[WHAT YOU SHOULD DO] Copy out, unchanged, every line from the start of the records to the line that contains "<DIV><FONT face=Arial color=#000080><STRONG>I", and stop there.

[DATA PROVIDED]
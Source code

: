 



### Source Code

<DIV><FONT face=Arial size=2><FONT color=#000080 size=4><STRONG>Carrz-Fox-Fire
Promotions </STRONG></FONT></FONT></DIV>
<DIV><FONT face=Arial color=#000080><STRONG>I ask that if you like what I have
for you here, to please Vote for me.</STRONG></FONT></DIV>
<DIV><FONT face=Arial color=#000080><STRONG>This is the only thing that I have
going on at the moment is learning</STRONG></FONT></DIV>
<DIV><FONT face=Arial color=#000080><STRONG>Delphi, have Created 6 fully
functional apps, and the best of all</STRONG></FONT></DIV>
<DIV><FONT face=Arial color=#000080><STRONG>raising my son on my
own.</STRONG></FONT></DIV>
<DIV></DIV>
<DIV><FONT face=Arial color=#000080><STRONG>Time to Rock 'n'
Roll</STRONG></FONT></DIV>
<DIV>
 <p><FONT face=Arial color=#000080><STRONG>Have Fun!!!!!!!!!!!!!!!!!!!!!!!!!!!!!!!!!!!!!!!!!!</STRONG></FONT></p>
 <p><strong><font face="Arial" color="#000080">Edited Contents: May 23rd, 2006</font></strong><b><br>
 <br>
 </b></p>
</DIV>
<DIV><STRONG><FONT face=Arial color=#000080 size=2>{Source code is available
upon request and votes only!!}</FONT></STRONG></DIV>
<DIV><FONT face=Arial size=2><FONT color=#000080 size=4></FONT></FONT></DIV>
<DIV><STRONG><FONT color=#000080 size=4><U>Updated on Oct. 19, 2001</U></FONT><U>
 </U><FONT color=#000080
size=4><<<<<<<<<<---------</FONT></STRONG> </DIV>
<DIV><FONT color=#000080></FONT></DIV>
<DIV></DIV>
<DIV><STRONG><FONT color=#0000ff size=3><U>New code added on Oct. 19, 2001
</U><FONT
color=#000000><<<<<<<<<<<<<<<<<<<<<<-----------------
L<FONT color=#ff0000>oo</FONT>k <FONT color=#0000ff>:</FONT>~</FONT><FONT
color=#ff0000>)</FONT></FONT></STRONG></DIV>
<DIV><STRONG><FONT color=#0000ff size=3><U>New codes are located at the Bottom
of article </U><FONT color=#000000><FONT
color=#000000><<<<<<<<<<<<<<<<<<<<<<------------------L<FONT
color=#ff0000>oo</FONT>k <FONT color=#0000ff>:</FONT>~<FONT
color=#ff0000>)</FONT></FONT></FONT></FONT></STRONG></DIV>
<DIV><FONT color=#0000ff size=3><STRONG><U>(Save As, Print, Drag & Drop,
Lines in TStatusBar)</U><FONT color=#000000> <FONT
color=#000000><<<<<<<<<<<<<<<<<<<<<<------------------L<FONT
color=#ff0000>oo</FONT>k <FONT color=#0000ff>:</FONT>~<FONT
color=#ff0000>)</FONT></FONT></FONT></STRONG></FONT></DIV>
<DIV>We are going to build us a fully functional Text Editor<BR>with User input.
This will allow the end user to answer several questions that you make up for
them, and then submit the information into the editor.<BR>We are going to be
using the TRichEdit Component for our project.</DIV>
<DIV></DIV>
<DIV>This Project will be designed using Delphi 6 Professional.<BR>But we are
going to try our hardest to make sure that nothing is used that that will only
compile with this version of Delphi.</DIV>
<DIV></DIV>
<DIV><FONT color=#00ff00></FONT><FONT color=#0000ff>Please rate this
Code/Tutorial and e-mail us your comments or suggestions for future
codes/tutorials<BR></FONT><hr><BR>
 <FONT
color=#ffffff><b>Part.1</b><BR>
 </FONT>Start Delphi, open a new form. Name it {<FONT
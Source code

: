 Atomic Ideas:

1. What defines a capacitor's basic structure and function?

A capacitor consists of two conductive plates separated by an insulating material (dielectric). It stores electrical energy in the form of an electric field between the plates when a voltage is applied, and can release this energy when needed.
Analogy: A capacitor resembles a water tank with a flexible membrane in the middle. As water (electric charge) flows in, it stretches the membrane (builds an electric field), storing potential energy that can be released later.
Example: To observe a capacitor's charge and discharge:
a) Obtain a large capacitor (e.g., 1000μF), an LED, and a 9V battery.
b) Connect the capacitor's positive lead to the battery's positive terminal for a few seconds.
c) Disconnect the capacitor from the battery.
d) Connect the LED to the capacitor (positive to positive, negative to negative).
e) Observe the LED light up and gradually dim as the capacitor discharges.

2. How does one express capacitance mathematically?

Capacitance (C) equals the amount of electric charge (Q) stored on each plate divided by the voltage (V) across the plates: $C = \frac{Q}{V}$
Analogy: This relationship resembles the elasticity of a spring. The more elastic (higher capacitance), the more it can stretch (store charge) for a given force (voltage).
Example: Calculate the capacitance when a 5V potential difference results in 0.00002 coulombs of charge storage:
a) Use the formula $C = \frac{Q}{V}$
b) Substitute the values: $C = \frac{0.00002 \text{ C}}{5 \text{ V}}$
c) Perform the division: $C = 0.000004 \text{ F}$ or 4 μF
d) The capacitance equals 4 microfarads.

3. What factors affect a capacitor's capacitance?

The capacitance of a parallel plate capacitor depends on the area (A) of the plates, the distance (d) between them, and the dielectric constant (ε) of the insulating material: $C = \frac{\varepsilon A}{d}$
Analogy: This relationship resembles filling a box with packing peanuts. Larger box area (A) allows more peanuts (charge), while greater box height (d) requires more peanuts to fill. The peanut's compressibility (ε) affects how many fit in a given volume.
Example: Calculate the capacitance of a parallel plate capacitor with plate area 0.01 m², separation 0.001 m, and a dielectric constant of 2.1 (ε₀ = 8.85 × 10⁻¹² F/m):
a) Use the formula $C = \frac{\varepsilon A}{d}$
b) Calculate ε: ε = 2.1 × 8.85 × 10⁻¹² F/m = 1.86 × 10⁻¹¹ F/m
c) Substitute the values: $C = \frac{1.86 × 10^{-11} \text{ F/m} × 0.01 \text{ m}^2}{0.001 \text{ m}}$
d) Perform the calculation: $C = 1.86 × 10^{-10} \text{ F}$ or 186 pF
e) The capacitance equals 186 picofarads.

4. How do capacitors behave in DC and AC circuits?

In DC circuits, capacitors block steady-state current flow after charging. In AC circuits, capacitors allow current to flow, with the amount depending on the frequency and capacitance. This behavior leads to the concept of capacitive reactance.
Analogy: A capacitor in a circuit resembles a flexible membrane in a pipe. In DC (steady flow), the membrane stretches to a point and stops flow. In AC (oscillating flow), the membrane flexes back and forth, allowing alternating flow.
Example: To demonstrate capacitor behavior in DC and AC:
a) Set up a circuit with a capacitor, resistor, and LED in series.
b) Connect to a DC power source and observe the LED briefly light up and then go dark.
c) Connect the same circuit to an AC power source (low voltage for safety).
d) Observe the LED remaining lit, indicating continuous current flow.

[REPLY]
Source code

: 



### Source Code

<DIV><FONT face=Arial size=2><FONT color=#000080 size=4><STRONG>Carrz-Fox-Fire
Promotions </STRONG></FONT></FONT></DIV>
<DIV><FONT face=Arial color=#000080><STRONG>I ask that if you like what I have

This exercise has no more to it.